Let me slow down for a moment and explain some of the concepts involved here. Those who promote courtship draw a variety of contrasts between courtship and dating. The basic most fundamental difference they point to is that courtship involves a couple getting to know each other with marriage in mind—to see if they are a good match—while dating is often more casual. This of course ignores the fact that dating often is getting to know each other with marriage in mind, to see if you’re a good match, but it’s true that plenty of couples date who aren’t at a place in their lives where they want to marry, so we’ll leave that be for now. Courtship generally also has more family and community involvement than dating.
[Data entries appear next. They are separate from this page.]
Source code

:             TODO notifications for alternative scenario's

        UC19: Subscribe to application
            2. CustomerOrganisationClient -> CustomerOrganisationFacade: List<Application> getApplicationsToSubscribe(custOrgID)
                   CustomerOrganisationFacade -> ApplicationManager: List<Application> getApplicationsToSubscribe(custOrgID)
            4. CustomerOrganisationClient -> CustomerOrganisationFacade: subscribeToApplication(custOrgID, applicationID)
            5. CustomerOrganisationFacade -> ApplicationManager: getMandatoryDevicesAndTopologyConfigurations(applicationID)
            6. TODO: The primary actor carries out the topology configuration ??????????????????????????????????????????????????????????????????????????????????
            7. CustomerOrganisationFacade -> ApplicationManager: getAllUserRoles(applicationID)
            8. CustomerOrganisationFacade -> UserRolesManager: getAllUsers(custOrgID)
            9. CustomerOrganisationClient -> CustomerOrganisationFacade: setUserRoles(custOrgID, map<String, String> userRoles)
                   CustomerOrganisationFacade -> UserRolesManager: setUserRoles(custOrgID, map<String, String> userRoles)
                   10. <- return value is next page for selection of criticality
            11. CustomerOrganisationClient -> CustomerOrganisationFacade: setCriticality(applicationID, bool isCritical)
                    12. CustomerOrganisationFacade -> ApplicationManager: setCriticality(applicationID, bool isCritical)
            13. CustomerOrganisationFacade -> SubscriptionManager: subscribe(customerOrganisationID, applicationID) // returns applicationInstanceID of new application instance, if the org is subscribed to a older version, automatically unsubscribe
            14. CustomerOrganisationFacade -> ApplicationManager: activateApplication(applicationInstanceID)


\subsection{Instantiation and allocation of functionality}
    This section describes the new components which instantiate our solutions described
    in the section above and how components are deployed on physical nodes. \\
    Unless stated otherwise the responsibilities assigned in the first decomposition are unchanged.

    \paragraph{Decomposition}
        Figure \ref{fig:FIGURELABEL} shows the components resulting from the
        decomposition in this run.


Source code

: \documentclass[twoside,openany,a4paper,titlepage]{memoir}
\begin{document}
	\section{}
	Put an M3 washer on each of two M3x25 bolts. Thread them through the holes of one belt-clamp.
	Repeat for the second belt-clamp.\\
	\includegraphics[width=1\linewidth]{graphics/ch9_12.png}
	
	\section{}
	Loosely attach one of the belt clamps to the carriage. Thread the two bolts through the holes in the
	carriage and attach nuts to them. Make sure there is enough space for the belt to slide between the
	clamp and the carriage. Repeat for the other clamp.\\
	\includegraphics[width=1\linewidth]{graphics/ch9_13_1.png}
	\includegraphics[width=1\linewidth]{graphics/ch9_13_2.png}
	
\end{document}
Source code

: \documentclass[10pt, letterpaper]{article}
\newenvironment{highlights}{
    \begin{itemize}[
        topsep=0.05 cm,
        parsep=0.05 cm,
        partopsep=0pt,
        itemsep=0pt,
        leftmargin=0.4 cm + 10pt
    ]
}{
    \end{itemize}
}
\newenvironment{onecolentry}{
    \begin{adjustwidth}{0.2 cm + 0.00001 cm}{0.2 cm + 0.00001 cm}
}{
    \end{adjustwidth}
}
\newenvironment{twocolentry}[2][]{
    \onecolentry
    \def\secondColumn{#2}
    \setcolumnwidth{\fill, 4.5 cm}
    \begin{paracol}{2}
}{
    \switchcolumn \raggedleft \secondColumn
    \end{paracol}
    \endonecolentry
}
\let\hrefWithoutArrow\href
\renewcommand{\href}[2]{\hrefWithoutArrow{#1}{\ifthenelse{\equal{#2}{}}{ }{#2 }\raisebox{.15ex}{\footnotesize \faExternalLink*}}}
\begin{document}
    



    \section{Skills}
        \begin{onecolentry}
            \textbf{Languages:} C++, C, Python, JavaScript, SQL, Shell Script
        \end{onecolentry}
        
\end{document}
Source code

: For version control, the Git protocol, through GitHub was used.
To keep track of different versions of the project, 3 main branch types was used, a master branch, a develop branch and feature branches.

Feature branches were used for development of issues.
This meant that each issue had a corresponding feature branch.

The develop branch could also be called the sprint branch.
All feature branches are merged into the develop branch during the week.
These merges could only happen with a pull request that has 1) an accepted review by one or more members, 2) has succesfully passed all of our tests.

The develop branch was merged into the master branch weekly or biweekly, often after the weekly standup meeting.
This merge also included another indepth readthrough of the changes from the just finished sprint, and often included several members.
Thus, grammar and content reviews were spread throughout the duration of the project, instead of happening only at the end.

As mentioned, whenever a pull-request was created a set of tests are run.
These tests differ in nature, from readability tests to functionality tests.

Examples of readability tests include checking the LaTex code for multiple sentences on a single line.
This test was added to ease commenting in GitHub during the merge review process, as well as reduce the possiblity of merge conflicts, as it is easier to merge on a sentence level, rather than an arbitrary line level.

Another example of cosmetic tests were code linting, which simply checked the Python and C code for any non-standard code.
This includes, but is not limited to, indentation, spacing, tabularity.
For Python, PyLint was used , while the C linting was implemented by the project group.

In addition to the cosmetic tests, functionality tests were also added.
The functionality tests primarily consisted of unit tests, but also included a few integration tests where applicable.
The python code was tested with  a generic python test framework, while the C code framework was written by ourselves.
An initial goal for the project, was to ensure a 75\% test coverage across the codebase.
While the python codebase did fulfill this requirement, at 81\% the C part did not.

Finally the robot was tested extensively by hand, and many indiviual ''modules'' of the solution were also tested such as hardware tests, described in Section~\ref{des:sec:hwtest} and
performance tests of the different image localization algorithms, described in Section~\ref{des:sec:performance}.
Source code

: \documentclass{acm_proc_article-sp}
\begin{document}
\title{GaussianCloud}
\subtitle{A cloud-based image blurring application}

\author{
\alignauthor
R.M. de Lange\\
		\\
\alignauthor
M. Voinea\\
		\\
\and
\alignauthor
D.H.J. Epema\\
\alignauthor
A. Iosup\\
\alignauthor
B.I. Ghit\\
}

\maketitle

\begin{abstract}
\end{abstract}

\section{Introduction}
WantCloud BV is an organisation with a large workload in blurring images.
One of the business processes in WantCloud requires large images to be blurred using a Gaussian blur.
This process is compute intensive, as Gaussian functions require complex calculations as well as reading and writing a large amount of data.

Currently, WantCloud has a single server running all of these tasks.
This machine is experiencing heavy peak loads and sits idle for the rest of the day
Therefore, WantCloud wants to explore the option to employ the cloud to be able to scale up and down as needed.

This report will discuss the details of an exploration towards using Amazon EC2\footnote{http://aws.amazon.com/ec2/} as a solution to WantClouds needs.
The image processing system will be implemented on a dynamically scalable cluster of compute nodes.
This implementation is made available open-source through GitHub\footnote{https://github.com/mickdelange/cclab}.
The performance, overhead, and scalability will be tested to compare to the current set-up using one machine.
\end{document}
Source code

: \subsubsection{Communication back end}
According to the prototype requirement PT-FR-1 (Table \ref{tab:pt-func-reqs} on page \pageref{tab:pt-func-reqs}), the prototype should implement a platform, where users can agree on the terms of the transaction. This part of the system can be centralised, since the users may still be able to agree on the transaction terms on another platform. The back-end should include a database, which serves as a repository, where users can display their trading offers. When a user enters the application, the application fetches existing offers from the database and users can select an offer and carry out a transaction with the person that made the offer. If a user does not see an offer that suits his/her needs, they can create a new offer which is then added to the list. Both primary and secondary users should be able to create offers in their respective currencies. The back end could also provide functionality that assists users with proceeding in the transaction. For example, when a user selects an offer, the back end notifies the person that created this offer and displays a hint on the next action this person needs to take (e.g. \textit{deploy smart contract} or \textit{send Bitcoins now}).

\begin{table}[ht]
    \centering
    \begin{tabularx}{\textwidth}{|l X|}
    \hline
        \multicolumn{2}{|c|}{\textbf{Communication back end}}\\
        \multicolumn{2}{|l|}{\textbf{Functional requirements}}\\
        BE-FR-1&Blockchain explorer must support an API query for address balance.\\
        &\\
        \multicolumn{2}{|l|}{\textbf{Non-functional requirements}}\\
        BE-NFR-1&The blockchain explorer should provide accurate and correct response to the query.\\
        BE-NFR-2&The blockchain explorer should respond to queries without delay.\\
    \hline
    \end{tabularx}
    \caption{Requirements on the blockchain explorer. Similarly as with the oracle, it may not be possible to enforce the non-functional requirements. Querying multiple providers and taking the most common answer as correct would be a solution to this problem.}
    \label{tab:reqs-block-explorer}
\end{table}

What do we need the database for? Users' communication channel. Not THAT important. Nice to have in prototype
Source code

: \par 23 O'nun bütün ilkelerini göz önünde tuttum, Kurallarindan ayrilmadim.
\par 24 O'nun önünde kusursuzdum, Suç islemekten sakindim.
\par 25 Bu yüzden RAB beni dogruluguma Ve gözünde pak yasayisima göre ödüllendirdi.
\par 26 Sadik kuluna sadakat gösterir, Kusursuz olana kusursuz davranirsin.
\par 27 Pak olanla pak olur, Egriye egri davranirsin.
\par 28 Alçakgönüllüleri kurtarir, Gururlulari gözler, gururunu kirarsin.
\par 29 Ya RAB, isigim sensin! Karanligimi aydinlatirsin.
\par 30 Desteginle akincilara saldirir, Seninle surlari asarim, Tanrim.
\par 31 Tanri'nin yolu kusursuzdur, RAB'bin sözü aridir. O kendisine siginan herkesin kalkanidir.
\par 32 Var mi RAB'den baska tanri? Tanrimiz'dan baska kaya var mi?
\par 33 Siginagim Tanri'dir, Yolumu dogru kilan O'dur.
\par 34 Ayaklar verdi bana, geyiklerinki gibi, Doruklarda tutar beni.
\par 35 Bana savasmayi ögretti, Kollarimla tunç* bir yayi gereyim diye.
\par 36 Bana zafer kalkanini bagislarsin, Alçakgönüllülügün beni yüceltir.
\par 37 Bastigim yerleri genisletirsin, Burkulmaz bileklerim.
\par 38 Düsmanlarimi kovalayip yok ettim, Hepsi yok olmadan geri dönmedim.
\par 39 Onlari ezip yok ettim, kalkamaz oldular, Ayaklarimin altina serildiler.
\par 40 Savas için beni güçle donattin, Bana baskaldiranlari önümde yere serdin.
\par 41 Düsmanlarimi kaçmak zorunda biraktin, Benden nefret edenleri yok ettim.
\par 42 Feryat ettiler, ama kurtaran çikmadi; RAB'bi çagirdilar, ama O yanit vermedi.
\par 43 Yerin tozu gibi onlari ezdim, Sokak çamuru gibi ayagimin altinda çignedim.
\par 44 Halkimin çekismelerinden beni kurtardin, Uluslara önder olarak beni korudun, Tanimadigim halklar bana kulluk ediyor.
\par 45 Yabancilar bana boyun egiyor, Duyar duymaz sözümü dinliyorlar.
Because a courtship is intended to end in marriage, starting a courtship is a very big deal. It’s not something you do lightly. An announcement of a courtship is in some ways similar to an announcement of an engagement. It has an enormous amount of gravitas. There is a lot invested in making the courtship work out, and if a courtship ends without leading to marriage, well, it’s tantamount to a failed engagement. I’ve seen courtship proponents argue that it shouldn’t be this way, that a courtship that ends without leading to marriage is not a “failed” courtship because the point of courtship is not to lead to marriage but rather to determine whether or not a couple should marry. While I understand that argument in theory, it doesn’t tend to feel that way in practice.

What I’m trying to get at is this: Breaking off a courtship is a much bigger deal than ending a boyfriend/girlfriend relationship precisely because courtship is and is intended to be a much bigger deal than dating. Think of the grief involved when a couple calls off an engagement. I realize that a courtship and an engagement are not identical, but there are a lot of similarities and this really is the biggest approximation for the feelings involved that I can find. It’s intense.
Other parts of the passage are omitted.